■ Directions for this task: Your answer must be every line of the data below that holds the string "parameters", copied exactly.

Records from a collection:
────────────────
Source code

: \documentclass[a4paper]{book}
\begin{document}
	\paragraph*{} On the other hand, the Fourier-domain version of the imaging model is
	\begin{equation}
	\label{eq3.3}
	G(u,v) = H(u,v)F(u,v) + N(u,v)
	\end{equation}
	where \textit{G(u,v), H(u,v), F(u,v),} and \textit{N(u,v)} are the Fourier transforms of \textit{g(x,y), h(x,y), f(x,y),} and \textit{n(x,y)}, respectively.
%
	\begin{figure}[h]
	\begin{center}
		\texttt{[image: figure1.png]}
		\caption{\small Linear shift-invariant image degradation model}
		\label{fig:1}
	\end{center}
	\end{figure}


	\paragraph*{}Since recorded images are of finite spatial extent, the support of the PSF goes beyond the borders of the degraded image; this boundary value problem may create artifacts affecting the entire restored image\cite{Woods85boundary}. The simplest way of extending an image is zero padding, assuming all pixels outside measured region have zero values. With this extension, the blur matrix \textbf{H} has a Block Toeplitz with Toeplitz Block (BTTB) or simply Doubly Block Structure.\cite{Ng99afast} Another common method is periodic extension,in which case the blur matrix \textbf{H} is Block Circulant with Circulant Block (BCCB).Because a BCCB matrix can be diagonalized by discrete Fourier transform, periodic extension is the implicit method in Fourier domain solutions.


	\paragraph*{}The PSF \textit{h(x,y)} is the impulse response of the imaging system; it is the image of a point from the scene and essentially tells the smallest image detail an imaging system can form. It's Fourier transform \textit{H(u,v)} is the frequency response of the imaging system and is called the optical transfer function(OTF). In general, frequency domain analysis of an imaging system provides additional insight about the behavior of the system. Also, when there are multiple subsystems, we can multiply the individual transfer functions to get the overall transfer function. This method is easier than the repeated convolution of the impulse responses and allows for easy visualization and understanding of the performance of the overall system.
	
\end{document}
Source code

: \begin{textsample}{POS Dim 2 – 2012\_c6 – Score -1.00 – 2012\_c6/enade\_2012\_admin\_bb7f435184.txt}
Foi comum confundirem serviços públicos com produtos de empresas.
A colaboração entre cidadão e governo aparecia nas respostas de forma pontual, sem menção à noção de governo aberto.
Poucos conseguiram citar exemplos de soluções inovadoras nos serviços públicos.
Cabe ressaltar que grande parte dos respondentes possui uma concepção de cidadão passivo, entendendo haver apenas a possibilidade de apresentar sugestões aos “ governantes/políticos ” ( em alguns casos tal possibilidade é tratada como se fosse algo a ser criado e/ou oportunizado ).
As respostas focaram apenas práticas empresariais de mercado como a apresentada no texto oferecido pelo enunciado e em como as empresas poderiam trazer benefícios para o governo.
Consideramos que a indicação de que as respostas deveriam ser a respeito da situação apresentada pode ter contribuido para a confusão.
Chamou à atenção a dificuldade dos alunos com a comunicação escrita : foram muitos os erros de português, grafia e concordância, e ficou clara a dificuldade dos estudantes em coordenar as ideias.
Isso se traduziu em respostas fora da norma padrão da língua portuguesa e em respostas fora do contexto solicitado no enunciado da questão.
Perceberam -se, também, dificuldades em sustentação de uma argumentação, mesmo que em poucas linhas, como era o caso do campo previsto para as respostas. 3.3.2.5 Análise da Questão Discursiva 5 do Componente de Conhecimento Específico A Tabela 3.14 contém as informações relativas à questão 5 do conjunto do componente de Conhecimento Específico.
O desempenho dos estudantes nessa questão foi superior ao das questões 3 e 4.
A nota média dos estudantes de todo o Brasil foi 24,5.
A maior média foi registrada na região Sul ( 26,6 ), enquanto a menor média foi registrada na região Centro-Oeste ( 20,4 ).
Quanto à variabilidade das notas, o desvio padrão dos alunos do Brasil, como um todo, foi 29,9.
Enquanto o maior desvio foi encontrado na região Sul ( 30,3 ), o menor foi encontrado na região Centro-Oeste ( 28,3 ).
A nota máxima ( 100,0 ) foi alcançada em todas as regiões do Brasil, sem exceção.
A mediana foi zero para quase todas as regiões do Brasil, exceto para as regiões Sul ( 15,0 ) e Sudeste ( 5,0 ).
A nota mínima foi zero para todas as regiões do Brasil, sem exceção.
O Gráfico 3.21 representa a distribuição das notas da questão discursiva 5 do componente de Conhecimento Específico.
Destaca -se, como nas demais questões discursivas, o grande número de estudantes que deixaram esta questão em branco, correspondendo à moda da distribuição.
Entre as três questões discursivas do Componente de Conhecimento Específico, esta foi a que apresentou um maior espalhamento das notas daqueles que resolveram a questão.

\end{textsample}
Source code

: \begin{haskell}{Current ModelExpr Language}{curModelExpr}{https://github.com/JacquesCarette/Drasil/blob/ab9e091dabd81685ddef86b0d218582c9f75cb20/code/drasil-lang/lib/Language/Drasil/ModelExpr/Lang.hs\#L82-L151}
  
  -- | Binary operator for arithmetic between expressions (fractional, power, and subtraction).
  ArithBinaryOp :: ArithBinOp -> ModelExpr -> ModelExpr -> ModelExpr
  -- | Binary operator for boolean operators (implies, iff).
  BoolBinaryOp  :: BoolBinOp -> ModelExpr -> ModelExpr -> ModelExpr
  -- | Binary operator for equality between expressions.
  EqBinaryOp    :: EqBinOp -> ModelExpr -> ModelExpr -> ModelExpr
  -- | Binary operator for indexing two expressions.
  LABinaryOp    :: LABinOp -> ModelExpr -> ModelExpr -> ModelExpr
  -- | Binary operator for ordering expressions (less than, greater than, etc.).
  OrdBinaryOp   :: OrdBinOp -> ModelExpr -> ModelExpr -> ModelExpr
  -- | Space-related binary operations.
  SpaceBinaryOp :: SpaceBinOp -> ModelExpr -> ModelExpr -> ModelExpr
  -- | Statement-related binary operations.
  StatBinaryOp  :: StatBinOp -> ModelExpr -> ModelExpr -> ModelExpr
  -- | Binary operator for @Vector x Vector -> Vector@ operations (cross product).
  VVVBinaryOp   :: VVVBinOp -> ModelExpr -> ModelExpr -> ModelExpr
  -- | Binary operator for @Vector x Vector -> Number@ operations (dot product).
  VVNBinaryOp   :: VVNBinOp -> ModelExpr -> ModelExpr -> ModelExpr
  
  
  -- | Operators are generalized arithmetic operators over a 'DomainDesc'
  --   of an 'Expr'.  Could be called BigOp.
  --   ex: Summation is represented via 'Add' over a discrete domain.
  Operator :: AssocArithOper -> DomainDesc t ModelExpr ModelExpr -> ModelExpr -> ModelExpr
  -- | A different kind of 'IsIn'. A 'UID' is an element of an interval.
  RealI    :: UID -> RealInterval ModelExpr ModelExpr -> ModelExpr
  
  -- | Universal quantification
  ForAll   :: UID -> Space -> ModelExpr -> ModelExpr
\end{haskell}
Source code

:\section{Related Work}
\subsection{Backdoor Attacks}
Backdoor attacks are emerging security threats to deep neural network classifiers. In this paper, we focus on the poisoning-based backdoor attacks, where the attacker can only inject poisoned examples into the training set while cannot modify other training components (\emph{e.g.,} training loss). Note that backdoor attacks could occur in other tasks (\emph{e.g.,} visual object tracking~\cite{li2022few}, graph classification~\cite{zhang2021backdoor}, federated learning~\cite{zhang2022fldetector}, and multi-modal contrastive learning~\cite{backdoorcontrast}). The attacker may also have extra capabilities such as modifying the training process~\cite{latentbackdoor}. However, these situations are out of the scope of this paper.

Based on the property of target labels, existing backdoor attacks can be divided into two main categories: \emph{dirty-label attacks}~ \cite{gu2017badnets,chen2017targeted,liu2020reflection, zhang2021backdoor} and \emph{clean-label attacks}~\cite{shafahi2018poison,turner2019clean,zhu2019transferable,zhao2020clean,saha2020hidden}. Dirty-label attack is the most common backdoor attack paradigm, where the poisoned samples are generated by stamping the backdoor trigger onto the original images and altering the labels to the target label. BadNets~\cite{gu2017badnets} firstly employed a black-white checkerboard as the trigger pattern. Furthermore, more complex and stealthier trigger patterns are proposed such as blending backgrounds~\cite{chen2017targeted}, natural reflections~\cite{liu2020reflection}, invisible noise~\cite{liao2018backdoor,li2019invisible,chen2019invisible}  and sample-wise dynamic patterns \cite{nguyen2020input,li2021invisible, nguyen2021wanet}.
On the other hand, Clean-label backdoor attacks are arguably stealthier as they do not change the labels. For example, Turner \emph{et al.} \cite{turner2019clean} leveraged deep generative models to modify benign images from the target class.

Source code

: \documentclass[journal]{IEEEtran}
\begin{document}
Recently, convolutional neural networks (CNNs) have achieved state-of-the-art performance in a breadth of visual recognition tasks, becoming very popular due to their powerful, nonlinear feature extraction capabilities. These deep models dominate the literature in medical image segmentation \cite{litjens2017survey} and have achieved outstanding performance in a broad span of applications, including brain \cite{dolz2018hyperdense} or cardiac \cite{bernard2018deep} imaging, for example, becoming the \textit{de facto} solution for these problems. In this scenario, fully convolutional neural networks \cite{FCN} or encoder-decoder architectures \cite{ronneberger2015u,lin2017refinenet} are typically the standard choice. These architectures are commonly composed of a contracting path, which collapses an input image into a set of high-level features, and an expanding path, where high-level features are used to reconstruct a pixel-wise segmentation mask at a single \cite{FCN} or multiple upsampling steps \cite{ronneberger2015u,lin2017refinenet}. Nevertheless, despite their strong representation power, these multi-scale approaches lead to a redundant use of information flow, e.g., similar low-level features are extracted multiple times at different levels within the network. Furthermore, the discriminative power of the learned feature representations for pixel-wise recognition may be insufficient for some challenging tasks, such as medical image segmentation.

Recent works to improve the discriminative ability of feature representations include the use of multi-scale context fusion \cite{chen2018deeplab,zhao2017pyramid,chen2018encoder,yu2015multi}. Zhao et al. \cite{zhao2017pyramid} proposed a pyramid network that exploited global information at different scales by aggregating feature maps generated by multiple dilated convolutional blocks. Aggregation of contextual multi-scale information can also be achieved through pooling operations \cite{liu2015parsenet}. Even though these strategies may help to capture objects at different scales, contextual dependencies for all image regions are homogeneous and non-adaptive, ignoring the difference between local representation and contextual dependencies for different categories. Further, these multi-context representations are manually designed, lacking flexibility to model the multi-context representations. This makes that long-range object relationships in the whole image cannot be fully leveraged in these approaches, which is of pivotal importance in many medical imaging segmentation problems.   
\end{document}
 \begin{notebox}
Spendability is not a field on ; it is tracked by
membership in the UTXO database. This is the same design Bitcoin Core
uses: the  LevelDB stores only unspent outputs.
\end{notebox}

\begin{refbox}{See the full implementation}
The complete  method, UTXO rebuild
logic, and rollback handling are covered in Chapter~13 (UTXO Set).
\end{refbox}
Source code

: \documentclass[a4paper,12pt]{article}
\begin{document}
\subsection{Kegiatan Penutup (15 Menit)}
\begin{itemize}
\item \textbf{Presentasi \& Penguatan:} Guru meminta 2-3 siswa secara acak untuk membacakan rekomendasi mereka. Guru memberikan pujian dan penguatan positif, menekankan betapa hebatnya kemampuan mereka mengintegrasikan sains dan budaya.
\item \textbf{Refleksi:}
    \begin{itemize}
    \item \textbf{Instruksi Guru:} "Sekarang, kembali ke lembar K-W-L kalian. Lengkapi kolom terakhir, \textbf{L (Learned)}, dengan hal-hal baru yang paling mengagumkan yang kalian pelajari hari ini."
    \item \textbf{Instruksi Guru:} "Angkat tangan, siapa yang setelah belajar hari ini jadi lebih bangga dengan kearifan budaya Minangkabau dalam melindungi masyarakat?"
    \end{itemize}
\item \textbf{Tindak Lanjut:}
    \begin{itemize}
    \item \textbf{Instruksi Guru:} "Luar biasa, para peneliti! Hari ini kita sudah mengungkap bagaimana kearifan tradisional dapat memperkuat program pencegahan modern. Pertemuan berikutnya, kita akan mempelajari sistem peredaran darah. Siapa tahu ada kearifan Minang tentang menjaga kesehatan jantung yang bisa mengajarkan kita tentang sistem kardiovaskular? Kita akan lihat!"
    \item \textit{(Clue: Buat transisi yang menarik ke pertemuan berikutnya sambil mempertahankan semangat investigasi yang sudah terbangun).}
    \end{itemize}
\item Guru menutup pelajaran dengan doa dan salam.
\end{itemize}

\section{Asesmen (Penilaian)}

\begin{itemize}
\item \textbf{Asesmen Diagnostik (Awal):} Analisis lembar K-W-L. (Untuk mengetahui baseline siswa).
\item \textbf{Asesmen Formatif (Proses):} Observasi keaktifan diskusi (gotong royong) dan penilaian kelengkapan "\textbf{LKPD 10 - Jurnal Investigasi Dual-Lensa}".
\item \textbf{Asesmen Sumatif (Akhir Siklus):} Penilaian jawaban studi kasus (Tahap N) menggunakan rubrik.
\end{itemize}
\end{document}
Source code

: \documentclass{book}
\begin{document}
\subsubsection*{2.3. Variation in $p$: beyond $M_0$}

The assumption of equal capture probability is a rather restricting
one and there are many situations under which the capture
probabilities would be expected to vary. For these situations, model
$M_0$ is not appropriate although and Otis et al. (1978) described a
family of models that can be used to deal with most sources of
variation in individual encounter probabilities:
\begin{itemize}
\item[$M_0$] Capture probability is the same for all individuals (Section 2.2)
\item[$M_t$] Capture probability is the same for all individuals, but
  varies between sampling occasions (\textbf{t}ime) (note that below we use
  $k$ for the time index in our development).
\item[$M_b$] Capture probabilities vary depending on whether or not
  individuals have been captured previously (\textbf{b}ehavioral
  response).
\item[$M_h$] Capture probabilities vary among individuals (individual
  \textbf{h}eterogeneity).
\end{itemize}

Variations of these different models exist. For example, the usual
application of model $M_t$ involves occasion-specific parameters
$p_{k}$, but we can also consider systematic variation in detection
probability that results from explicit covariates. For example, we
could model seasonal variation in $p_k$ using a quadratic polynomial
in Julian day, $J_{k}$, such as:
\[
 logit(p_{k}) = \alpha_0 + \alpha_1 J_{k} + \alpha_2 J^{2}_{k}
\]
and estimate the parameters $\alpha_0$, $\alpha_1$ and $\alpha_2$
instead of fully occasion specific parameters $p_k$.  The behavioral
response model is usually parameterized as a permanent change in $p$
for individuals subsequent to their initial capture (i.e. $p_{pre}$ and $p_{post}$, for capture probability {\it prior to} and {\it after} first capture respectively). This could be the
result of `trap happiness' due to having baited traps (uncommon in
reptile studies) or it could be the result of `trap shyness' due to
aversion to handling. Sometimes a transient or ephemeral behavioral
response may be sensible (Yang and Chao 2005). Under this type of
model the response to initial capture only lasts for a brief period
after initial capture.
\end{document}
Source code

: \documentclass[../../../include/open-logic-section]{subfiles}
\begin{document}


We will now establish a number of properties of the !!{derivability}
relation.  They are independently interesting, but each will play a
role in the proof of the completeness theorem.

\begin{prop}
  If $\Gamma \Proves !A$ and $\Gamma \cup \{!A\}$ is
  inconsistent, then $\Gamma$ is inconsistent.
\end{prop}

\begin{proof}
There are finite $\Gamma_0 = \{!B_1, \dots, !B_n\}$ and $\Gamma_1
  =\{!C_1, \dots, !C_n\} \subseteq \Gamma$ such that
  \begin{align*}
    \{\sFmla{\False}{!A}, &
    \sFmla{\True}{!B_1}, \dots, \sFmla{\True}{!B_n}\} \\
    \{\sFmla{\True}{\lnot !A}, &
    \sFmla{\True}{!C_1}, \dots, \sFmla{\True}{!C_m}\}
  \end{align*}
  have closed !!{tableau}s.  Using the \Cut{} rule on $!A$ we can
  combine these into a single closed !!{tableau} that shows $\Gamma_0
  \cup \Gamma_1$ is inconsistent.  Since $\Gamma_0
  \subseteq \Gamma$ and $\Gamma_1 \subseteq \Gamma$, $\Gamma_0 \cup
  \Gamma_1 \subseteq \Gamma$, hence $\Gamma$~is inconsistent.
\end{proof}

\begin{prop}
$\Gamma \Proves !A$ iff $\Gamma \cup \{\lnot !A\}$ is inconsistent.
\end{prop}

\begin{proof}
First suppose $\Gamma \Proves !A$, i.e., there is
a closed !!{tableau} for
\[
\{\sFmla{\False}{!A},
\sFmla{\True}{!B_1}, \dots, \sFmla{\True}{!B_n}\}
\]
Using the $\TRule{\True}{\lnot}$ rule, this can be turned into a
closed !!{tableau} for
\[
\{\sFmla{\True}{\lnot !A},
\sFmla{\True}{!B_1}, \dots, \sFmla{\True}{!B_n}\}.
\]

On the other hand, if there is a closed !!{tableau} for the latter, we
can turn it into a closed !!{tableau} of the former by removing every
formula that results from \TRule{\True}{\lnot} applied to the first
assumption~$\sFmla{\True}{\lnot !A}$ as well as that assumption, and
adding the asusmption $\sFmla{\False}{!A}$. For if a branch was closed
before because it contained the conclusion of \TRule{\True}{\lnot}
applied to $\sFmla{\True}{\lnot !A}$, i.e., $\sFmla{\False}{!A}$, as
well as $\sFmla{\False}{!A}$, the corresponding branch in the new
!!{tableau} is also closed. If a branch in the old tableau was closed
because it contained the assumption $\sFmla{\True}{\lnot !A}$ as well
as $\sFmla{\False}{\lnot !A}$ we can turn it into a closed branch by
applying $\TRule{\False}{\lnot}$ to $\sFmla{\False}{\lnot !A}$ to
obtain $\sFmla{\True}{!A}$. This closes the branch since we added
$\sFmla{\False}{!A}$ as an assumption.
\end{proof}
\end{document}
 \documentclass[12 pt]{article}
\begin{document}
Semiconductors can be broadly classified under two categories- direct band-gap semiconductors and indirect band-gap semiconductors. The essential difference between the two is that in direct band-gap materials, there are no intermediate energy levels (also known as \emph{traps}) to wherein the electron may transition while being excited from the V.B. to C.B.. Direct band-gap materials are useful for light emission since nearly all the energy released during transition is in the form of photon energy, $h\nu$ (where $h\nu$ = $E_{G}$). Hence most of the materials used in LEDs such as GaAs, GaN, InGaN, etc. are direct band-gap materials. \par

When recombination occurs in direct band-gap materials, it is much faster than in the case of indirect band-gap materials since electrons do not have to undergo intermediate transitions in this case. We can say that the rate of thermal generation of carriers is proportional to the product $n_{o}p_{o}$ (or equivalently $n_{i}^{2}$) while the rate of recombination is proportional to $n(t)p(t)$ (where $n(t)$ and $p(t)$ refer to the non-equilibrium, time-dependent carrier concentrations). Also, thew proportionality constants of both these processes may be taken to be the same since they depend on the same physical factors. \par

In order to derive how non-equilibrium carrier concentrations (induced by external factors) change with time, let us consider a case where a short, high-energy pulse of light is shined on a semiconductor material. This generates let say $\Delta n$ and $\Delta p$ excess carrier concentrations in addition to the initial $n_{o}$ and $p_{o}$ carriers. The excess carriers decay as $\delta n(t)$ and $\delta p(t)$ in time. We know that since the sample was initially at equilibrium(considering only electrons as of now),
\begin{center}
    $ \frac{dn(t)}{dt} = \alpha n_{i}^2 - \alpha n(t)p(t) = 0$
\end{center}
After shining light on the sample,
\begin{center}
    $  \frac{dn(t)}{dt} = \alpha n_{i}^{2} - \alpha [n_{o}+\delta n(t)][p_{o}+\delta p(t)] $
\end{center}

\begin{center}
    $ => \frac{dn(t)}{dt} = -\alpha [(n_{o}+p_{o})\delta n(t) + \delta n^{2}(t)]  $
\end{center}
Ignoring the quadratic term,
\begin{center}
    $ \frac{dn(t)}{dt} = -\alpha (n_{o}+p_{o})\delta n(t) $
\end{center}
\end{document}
────────────────
■ Result of the task:
application of model $M_t$ involves occasion-specific parameters
and estimate the parameters $\alpha_0$, $\alpha_1$ and $\alpha_2$
instead of fully occasion specific parameters $p_k$.  The behavioral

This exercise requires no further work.